On Wed, Apr 22, 2020 at 9:54 AM Philip Reames via cfe-dev <
cfe-dev at lists.llvm.org> wrote:

> On 4/21/20 4:59 PM, Richard Smith wrote:
> On Tue, 21 Apr 2020 at 16:49, Philip Reames via cfe-dev <
> cfe-dev at lists.llvm.org> wrote:
>> On 4/21/20 3:11 PM, Richard Smith via cfe-dev wrote:
>> What you're proposing is, without question, a language extension. Our
>> policy on language extensions is documented here:
>> http://clang.llvm.org/get_involved.html
>> Right now, this fails at point 4. We do not want to create or encourage
>> the creation of language dialects and non-portable code, so the place to
>> have this discussion is in the C and C++ committees.
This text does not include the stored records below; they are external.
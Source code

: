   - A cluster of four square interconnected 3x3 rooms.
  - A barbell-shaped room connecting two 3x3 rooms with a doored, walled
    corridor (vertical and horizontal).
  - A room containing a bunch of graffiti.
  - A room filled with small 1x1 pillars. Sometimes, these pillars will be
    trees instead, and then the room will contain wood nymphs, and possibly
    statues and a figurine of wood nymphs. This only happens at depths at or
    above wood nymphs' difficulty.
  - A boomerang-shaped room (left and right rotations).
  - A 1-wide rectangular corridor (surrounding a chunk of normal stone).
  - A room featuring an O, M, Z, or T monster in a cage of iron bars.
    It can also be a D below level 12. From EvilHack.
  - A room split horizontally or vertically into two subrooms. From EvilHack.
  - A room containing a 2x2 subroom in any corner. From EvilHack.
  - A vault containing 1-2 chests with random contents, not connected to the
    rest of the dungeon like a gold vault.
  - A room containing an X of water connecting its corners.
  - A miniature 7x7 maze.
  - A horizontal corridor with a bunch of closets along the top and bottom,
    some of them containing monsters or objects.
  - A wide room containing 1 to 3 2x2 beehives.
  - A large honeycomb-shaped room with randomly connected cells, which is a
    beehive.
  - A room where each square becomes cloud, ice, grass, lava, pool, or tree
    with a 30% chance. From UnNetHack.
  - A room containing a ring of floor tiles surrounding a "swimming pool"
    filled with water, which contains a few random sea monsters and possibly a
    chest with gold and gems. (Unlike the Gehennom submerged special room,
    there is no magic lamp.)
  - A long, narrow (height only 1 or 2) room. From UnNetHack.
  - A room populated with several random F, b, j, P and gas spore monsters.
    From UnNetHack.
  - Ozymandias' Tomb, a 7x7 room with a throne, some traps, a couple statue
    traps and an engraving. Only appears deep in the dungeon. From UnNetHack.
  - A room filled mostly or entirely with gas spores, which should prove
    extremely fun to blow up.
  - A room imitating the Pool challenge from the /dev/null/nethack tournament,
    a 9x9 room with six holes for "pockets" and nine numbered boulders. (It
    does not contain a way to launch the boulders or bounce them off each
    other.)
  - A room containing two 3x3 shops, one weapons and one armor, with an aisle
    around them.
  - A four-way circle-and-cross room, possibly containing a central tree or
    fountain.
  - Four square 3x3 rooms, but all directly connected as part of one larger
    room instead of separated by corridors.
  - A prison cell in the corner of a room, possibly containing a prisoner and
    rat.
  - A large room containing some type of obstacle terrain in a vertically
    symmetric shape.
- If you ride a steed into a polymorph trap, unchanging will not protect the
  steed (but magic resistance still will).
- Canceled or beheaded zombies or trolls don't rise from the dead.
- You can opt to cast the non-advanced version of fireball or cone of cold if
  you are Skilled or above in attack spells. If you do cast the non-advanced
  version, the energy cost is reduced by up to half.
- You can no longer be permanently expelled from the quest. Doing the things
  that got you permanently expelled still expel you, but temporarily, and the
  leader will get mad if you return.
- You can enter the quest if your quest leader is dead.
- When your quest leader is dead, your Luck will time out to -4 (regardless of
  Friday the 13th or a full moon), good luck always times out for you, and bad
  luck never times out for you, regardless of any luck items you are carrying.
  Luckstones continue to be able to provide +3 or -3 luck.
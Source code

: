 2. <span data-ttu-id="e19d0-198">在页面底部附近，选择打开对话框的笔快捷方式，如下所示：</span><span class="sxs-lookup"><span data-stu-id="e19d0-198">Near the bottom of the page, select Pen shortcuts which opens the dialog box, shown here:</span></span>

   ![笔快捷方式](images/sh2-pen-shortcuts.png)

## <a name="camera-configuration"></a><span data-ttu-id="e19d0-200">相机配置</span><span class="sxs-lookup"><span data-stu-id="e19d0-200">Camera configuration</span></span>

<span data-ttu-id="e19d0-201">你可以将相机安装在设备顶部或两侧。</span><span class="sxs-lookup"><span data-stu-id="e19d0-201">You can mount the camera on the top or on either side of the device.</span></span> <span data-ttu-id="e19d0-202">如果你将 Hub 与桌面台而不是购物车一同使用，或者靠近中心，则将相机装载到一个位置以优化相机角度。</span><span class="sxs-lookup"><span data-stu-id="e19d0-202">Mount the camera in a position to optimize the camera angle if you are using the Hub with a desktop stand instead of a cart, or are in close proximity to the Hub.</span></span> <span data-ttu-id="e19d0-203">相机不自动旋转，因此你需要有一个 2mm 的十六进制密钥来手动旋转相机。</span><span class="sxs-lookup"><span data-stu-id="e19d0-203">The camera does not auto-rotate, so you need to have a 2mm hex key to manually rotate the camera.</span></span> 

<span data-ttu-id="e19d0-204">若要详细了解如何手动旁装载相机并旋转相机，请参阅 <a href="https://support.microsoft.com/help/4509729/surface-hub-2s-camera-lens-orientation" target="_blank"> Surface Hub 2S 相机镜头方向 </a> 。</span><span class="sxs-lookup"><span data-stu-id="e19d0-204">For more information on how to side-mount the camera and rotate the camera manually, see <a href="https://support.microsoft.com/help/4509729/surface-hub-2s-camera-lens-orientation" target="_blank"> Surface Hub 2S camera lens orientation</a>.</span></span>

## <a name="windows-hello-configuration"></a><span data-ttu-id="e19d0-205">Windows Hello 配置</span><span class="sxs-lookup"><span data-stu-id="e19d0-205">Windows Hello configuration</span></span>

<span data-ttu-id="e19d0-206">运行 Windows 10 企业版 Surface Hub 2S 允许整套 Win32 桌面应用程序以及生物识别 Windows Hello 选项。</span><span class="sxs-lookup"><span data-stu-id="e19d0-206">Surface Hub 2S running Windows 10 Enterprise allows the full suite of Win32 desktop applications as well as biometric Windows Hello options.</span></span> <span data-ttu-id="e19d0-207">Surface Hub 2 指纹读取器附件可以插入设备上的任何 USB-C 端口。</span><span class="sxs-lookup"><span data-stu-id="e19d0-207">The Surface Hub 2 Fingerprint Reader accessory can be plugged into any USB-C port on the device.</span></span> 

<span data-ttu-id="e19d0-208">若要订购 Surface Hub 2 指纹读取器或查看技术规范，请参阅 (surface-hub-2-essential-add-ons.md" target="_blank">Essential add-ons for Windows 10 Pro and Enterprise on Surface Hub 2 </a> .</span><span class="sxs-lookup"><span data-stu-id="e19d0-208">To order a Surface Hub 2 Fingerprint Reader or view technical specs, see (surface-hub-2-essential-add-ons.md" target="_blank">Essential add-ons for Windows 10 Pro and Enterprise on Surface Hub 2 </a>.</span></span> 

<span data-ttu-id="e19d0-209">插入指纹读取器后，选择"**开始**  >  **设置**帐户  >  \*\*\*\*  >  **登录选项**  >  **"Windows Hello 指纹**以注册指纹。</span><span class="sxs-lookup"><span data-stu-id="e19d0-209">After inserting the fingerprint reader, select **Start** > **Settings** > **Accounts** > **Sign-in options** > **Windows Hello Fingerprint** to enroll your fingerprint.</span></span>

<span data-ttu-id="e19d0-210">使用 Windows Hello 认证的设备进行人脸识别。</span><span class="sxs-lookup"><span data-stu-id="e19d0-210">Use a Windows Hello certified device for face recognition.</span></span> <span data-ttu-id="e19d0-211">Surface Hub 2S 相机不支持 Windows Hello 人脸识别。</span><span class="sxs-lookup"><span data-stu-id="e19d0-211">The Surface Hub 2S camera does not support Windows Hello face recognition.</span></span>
Both committees have
>> processes for specifying optional features these days, and they might be
>> amenable to using those processes to standardize the behavior you're asking
>> for. (I mean, maybe not, but our policy requires that you at least try.)
>> However, there is a variant on what you're proposing that might fare
>> better: instead of guaranteeing zero-initialization, we could guarantee
>> that any observation of an uninitialized variable *either* gives produces
>> zero or results in a trap. That is: it's still undefined to read from
>> uninitialized variables -- we still do not guarantee what will happen if
>> you do, and will warn on uninitialized uses and so on -- but we would bound
>> the damage that can result from such accesses. You would get the security
>> hardening benefits with the modest binary size impact. That approach would
>> not introduce the risk of creating a language dialect (at least, not to the
>> same extent), so our policy on avoiding language extensions would not apply.
>> Richard, just to check here, it sounds to me like you're raising more a
>> point of specification then of implementation right?  That is, you're not
>> stating that the actual implementation must sometimes trap (when producing
>> a zero wouldn't), but that the specification of the flags and docs must
>> leave the possibility there of?
> Well, I think it's not sufficient to merely say that we might do something
> like trap, if our intent is that we never will. We would need to reasonably
> agree that (for example) if someone came forward with a patch that actually
> implemented said trapping behavior and didn't introduce any significant
> code size or performance impact, that we would consider such a change to be
> a quality of implementation improvement. But I don't think we need anyone
> to have actually committed themselves to producing such a patch, or any
> timeline or expectation of when (or indeed whether) it would be done. Sorry
> if this is splitting a hair, but I think it's an important hair to split.
> Hair successfully split.  I agree it is a key distinction.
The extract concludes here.